Observe that the dot products embedded here can be nicely expressed in terms of the eigenvectors since

\begin{aligned}U^{*} \mathbf{E}= \begin{bmatrix}\mathbf{u}_1^{*} \cdot \mathbf{E} \\ \mathbf{u}_2^{*} \cdot \mathbf{E} \\ \mathbf{u}_3^{*} \cdot \mathbf{E}\end{bmatrix}.\end{aligned} \hspace{\stretch{1}}(1.34)

Our solution is thus a weighted sum of projections of the electric field vector $\mathbf{E}$ onto the eigenvectors formed strictly from the magnetic field tensor

\begin{aligned}\mathbf{v} - \mathbf{v}(0) = \sum f_i \mathbf{u}_i ( \mathbf{u}_i^{*} \cdot \mathbf{E} ).\end{aligned} \hspace{\stretch{1}}(1.35)

Recalling that $\mathbf{u}_i = \mathbf{B}/{\left\lvert{\mathbf{B}}\right\rvert}$, the unit vector that lies in the direction of the magnetic field, we have

\begin{aligned}\mathbf{v} - \mathbf{v}(0) = \frac{q t}{m} \hat{\mathbf{B}} (\hat{\mathbf{B}} \cdot \mathbf{E})+ \sum_{i=2}^3 f_i \mathbf{u}_i ( \mathbf{u}_i^{*} \cdot \mathbf{E} ).\end{aligned} \hspace{\stretch{1}}(1.36)

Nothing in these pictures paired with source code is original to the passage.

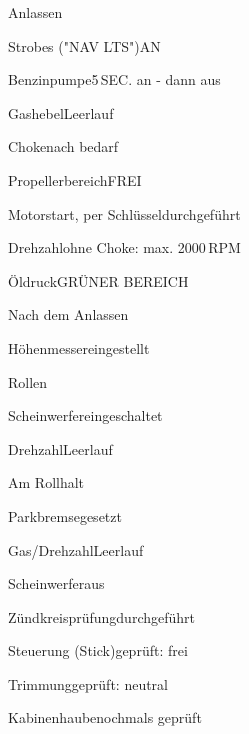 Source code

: \begin{checklist}{Anlassen}
	\item{Strobes ("NAV LTS")}{AN}
	\item{Benzinpumpe}{5\,SEC. an - dann aus}
	\item{Gashebel}{Leerlauf}
	\item{Choke}{nach bedarf}
	\item{Propellerbereich}{FREI}
	\item{Motorstart, per Schlüssel}{durchgeführt}
	\item{Drehzahl}{ohne Choke: max. 2000\,RPM}
	\item{Öldruck}{GRÜNER BEREICH}
\end{checklist}

\begin{checklist}{Nach dem Anlassen}
	\item{Höhenmesser}{eingestellt}
\end{checklist}

\begin{checklist}{Rollen}
	\item{Scheinwerfer}{eingeschaltet}
	\item{Drehzahl}{Leerlauf}
\end{checklist}

\begin{checklist}{Am Rollhalt}
	\item{Parkbremse}{gesetzt}
	\item{Gas/Drehzahl}{Leerlauf}
	\item{Scheinwerfer}{aus}
	\item{Zündkreisprüfung}{durchgeführt}
	\item{Steuerung (Stick)}{geprüft: frei}
	\item{Trimmung}{geprüft: neutral}
	\item{Kabinenhaube}{nochmals geprüft}
\end{checklist}

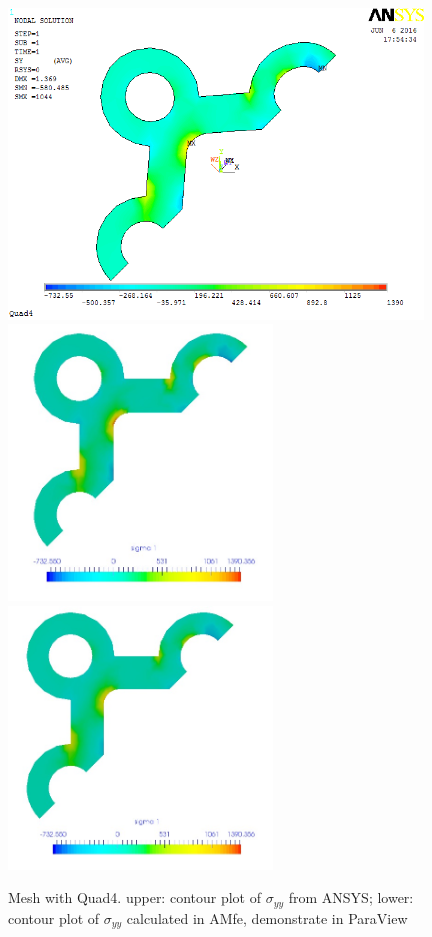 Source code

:\begin{figure}[htbp]
	\begin{center}
		\includegraphics[width=11cm,clip]{Quad4_Syy.png} 
		\includegraphics[width=7cm,clip]{Quad4_Syy_PD.png} 			
		\includegraphics[width=7cm,clip]{Quad4_Syy_P.png} 		
		\caption{Mesh with Quad4. upper: contour plot of $\sigma_{yy}$ from ANSYS; lower: contour plot of $\sigma_{yy}$ calculated in AMfe, demonstrate in ParaView} \label{fig: Quad4_Syy}
	\end{center}
\end{figure}
\clearpage 

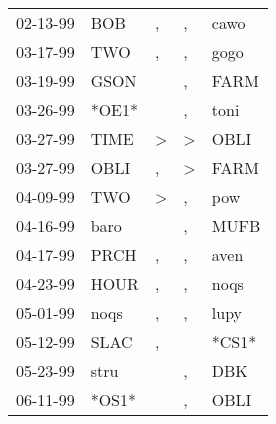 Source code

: \begin{supertabular}{p{0.07\textwidth}p{0.06\textwidth}p{0.02\textwidth}p{0.02\textwidth}p{0.06\textwidth}}
          02-13-99\textsuperscript{} &            BOB\textsuperscript{} &                , &                , &           cawo\textsuperscript{} \\
          03-17-99\textsuperscript{} &            TWO\textsuperscript{} &                , &                , &           gogo\textsuperscript{} \\
          03-19-99\textsuperscript{} &           GSON\textsuperscript{} &                  &                , &           FARM\textsuperscript{} \\
          03-26-99\textsuperscript{} &                            *OE1* &                  &                , &           toni\textsuperscript{} \\
          03-27-99\textsuperscript{} &           TIME\textsuperscript{} &     \textgreater &     \textgreater &           OBLI\textsuperscript{} \\
          03-27-99\textsuperscript{} &           OBLI\textsuperscript{} &                , &     \textgreater &           FARM\textsuperscript{} \\
          04-09-99\textsuperscript{} &            TWO\textsuperscript{} &     \textgreater &                , &            pow\textsuperscript{} \\
          04-16-99\textsuperscript{} &           baro\textsuperscript{} &                  &                , &           MUFB\textsuperscript{} \\
          04-17-99\textsuperscript{} &           PRCH\textsuperscript{} &                , &                , &           aven\textsuperscript{} \\
          04-23-99\textsuperscript{} &           HOUR\textsuperscript{} &                , &                , &           noqs\textsuperscript{} \\
          05-01-99\textsuperscript{} &           noqs\textsuperscript{} &                , &                , &           lupy\textsuperscript{} \\
          05-12-99\textsuperscript{} &           SLAC\textsuperscript{} &                , &                  &                            *CS1* \\
          05-23-99\textsuperscript{} &           stru\textsuperscript{} &                  &                , &            DBK\textsuperscript{} \\
          06-11-99\textsuperscript{} &                            *OS1* &                  &                , &           OBLI\textsuperscript{} \\

\end{supertabular}
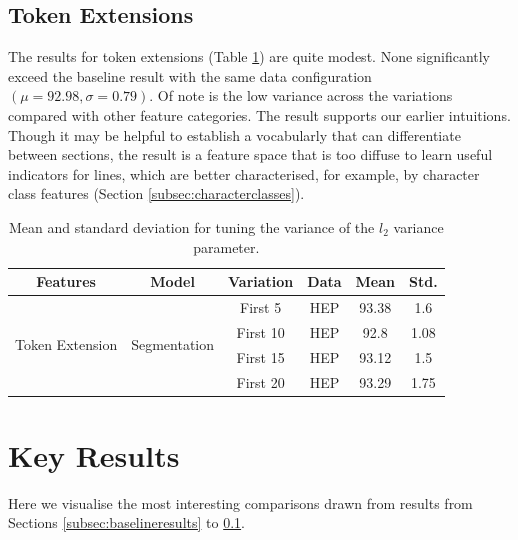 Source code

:\subsection{Token Extensions}
\label{subsec:tokenextensionresults}

The results for token extensions (Table \ref{table:tokenextensions}) are quite modest. None significantly exceed the baseline result with the same data configuration $(\mu = 92.98, \sigma = 0.79)$. Of note is the low variance across the variations compared with other feature categories. The result supports our earlier intuitions. Though it may be helpful to establish a vocabularly that can differentiate between sections, the result is a feature space that is too diffuse to learn useful indicators for lines, which are better characterised, for example, by character class features (Section \ref{subsec:characterclasses}).

\begin{table}[h]
\begin{center}
\begin{tabular}{|c|c|c|c|c|c|}
\hline
Features & Model & Variation & Data & Mean & Std.\\
\hline
\multirow{4}{*}{Token Extension} & \multirow{4}{*}{Segmentation} & First 5 & HEP & 93.38 & 1.6\\\cline{3-6}
& & First 10 & HEP & 92.8 & 1.08\\\cline{3-6}
& & First 15 & HEP & 93.12 & 1.5\\\cline{3-6}
& & First 20 & HEP & 93.29 & 1.75\\\cline{3-6}
\hline
\end{tabular}
\caption[Mean and standard deviation for tuning the variance of the $l_2$ variance parameter.]{Mean and standard deviation for tuning the variance of the $l_2$ variance parameter.}
\label{table:tokenextensions}
\end{center}
\end{table}

\section{Key Results}

Here we visualise the most interesting comparisons drawn from results from Sections \ref{subsec:baselineresults} to \ref{subsec:tokenextensionresults}.

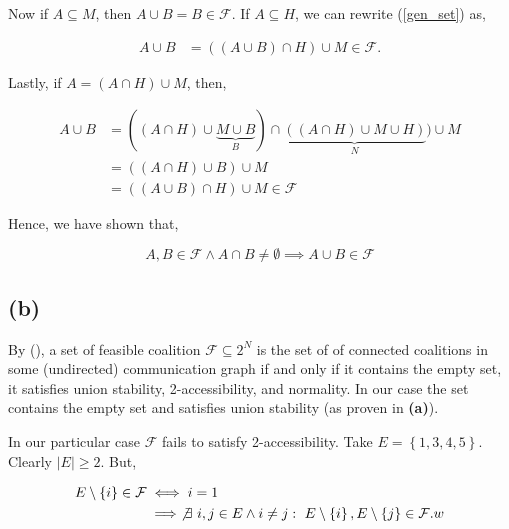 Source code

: \documentclass[american]{scrartcl}
\newcommand{\set}[1]{\left\{#1\right\}}
\newcommand{\abs}[1]{\left\lvert #1 \right\rvert}
\begin{document}
Now if $A \subseteq M$, then $A \cup B = B \in \mathcal{F}$. If $A \subseteq H$, we can rewrite (\ref{gen_set}) as,

\begin{equation}
    \begin{split}
        A \cup B &= ((A \cup B) \cap H) \cup M \in \mathcal{F}.
    \end{split}
\end{equation}

Lastly, if $A = (A \cap H) \cup M$, then,

\begin{equation}
    \begin{split}
        A \cup B &= ((A \cap H) \cup \underbrace{M \cup B}_{B}) \cap \underbrace{((A \cap H) \cup M \cup H)}_{N}) \cup M \\
        &= ((A \cap H) \cup B) \cup M \\
        &= ((A \cup B) \cap H) \cup M \in \mathcal{F}
    \end{split}
\end{equation}

Hence, we have shown that,

\begin{equation}
    A, B \in \mathcal{F} \land A \cap B \neq \emptyset \implies A \cup B \in \mathcal{F}
\end{equation}

\subsection*{(b)}

By \citeauthor{brink} (\citeyear{brink}), a set of feasible coalition $\mathcal{F} \subseteq 2^N$ is the set of of connected coalitions in some (undirected) communication graph if and only if it contains the empty set, it satisfies union stability, 2-accessibility, and normality. In our case the set contains the empty set and satisfies union stability (as proven in \textbf{(a)}).

In our particular case $\mathcal{F}$ fails to satisfy 2-accessibility. Take $E = \set{1, 3, 4, 5}$. Clearly $\abs{E} \geq 2$. But,

\begin{equation}
    \begin{split}
        E \setminus \set{i} \in \mathcal{F} &\iff i = 1  \\
        &\implies \not\exists \ i, j \in E \land i \neq j: \ E \setminus \set{i}, E \setminus \set{j} \in \mathcal{F}.w
    \end{split}
\end{equation}

\newpage
\printbibliography
\end{document}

Also observe that this is a manifestly real valued solution since remaining eigenvectors are conjugate pairs $\mathbf{u}_2 = \mathbf{u}_3^{*}$ as are the differential solutions $f_2 = f_3^{*}$. This leaves us with

\begin{aligned}\mathbf{v} - \mathbf{v}(0) = \frac{q t}{m} \hat{\mathbf{B}} (\hat{\mathbf{B}} \cdot \mathbf{E})+ \frac{4 c }{{\left\lvert{\mathbf{B}}\right\rvert}} \sin \left( \frac{q {\left\lvert{\mathbf{B}}\right\rvert} t}{ 2 m c } \right) \text{Real} \left(e^{ \frac{q i {\left\lvert{\mathbf{B}}\right\rvert} t}{ 2 m c } } \mathbf{u}_2 ( \mathbf{u}_2^{*} \cdot \mathbf{E} )\right).\end{aligned} \hspace{\stretch{1}}(1.37)

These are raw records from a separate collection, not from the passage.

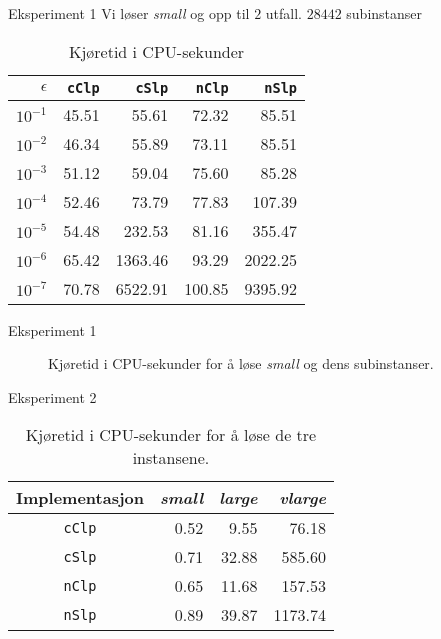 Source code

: \documentclass{beamer}
\begin{document}
\begin{frame}{Eksperiment 1}
Vi løser \textit{small} og opp til $2$ utfall. $28 442$ subinstanser
\begin{table}[ht!]
\centering
\caption{Kjøretid i CPU-sekunder}
\begin{tabular}{rrrrr}
$\epsilon$ & \texttt{cClp} & \texttt{cSlp} & \texttt{nClp} & \texttt{nSlp} \\ \hline
$10^{-1}$ & 45.51 & 55.61 & 72.32 & 85.51 \\
$10^{-2}$ & 46.34 & 55.89 & 73.11 & 85.51 \\
$10^{-3}$ & 51.12 & 59.04 & 75.60 & 85.28 \\
$10^{-4}$ & 52.46 & 73.79 & 77.83 & 107.39 \\
$10^{-5}$ & 54.48 & 232.53 & 81.16 & 355.47 \\
$10^{-6}$ & 65.42 & 1363.46 & 93.29 & 2022.25 \\
$10^{-7}$ & 70.78 & 6522.91 & 100.85 & 9395.92
\end{tabular}
\label{table:expone}
\end{table}
\end{frame}



\begin{frame}{Eksperiment 1}
\begin{figure}[ht!]
    \centering
    
    \caption{Kjøretid i CPU-sekunder for å løse \textit{small} og dens subinstanser.}
    \label{fig:smalltolerance}
\end{figure}
\end{frame}



\begin{frame}{Eksperiment 2}
\begin{table}
\centering
\caption{Kjøretid i CPU-sekunder for å løse de tre instansene.}
\label{table:eps4instances}
\begin{tabular}{crrr}
\textrm{Implementasjon} & \textit{small} & \textit{large} & \textit{vlarge} \\ \hline
\texttt{cClp}           & 0.52           & 9.55           & 76.18 \\
\texttt{cSlp}           & 0.71           & 32.88          & 585.60 \\
\texttt{nClp}           & 0.65           & 11.68          & 157.53 \\
\texttt{nSlp}           & 0.89           & 39.87          & 1173.74
\end{tabular}
\end{table}
\end{frame}
\end{document}
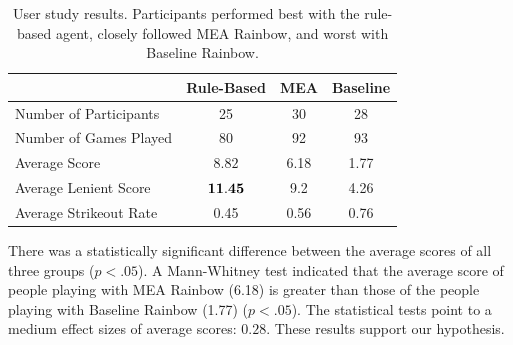 \documentclass[letterpaper]{article} %
\begin{document}
\begin{table}[t]
\footnotesize
\centering
\begin{tabular}{ l c c c }
 \toprule
  & Rule-Based &  MEA & Baseline\\
 \midrule
 Number of Participants & 25 & 30 & 28 \\
 Number of Games Played & 80 & 92 & 93 \\
 Average Score & ${8.82}$ & 6.18 & 1.77 \\ [1ex]
 Average Lenient Score & $\bf{11.45}$ & 9.2 & 4.26 \\ [1ex]
 Average Strikeout Rate & 0.45 & 0.56 & 0.76 \\
 \bottomrule
\end{tabular}
    \caption{User study  results.
    Participants performed best with the rule-based agent, closely followed MEA Rainbow, and worst with Baseline Rainbow. }
\label{user_results}
\end{table}
There was a statistically significant difference between the average scores of all three groups %
($p < .05$).
A Mann-Whitney test indicated that the average score of people playing with MEA Rainbow (6.18) is greater than those of the people playing with Baseline Rainbow (1.77) ($p < .05$).
The statistical tests point to a medium effect sizes of average scores: $0.28$.
These
results
support our hypothesis.
\end{document}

It is natural to express $\mathbf{u}_2$ in terms of the direction cosines $b_i$ of the magnetic field vector $\mathbf{B} = {\left\lvert{\mathbf{B}}\right\rvert}(b_1, b_2, b_3)$

\begin{aligned}\mathbf{u}_2 =\frac{1}{{\sqrt{ 2(b_1^2 + b_3^2) }}}\begin{bmatrix}i b_1 b_2 - b_3 \\ -i(b_1^2 + b_3^2) \\ i b_2 b_3 + b_1 \\ \end{bmatrix}.\end{aligned} \hspace{\stretch{1}}(1.38)

Is there a way to express this beastie in a coordinate free fashion? I experimented with this a bit looking for something that would provide some additional geometrical meaning but did not find it. Further play with that is probably something for another day.

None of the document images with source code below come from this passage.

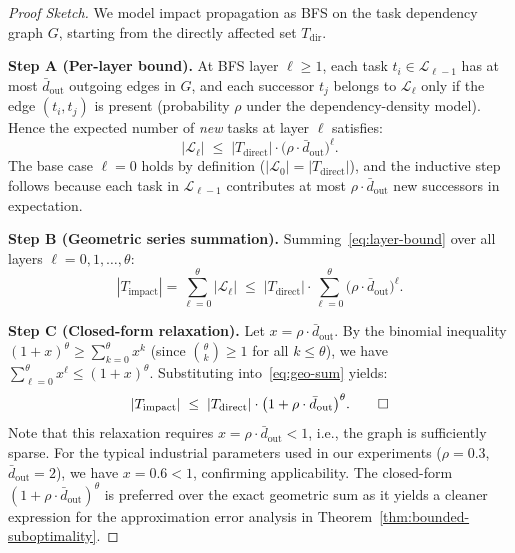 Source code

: \documentclass[manuscript,screen,review]{acmart}
\begin{document}
\begin{proof}[Proof Sketch]
We model impact propagation as BFS on the task dependency graph $G$,
starting from the directly affected set $T_{\mathrm{dir}}$.

\textbf{Step A (Per-layer bound).}
At BFS layer $\ell \geq 1$, each task $t_i \in \mathcal{L}_{\ell-1}$ has
at most $\bar{d}_{\mathrm{out}}$ outgoing edges in $G$, and each successor
$t_j$ belongs to $\mathcal{L}_\ell$ only if the edge $(t_i, t_j)$ is
present (probability $\rho$ under the dependency-density model).
Hence the expected number of \emph{new} tasks at layer $\ell$ satisfies:
\begin{equation}
|\mathcal{L}_\ell| \;\leq\; |T_{\mathrm{direct}}| \cdot
\bigl(\rho \cdot \bar{d}_{\mathrm{out}}\bigr)^{\ell}.
\label{eq:layer-bound}
\end{equation}
The base case $\ell = 0$ holds by definition
($|\mathcal{L}_0| = |T_{\mathrm{direct}}|$), and the inductive step follows
because each task in $\mathcal{L}_{\ell-1}$ contributes at most
$\rho \cdot \bar{d}_{\mathrm{out}}$ new successors in expectation.

\textbf{Step B (Geometric series summation).}
Summing~\eqref{eq:layer-bound} over all layers $\ell = 0, 1, \ldots, \theta$:
\begin{equation}
|T_{\mathrm{impact}}|
= \sum_{\ell=0}^{\theta} |\mathcal{L}_\ell|
\;\leq\; |T_{\mathrm{direct}}| \cdot \sum_{\ell=0}^{\theta}
\bigl(\rho \cdot \bar{d}_{\mathrm{out}}\bigr)^{\ell}.
\label{eq:geo-sum}
\end{equation}

\textbf{Step C (Closed-form relaxation).}
Let $x = \rho \cdot \bar{d}_{\mathrm{out}}$.
By the binomial inequality $(1+x)^{\theta} \geq \sum_{k=0}^{\theta} x^k$
(since $\binom{\theta}{k} \geq 1$ for all $k \leq \theta$), we have
$\sum_{\ell=0}^{\theta} x^{\ell} \leq (1+x)^{\theta}$.
Substituting into~\eqref{eq:geo-sum} yields:
\begin{equation}
|T_{\mathrm{impact}}|
\;\leq\; |T_{\mathrm{direct}}| \cdot
\bigl(1 + \rho \cdot \bar{d}_{\mathrm{out}}\bigr)^{\theta}. \qed
\end{equation}%
Note that this relaxation requires $x = \rho \cdot \bar{d}_{\mathrm{out}} < 1$,
i.e., the graph is sufficiently sparse. For the typical industrial parameters
used in our experiments ($\rho = 0.3$, $\bar{d}_{\mathrm{out}} = 2$),
we have $x = 0.6 < 1$, confirming applicability. The closed-form
$(1 + \rho \cdot \bar{d}_{\mathrm{out}})^{\theta}$ is preferred over the
exact geometric sum as it yields a cleaner expression for the approximation
error analysis in Theorem~\ref{thm:bounded-suboptimality}.
\end{proof}
\end{document}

What we do see is that our velocity has two main components, one of which is linearly increasing in proportion to the colinearity of the magnetic and electric fields. The other component is oscillatory. With a better geometrical description of that eigenvector we could perhaps understand the mechanics a bit better.

References

[1] C. Doran and A.N. Lasenby. Geometric algebra for physicists. Cambridge University Press New York, Cambridge, UK, 1st edition, 2003.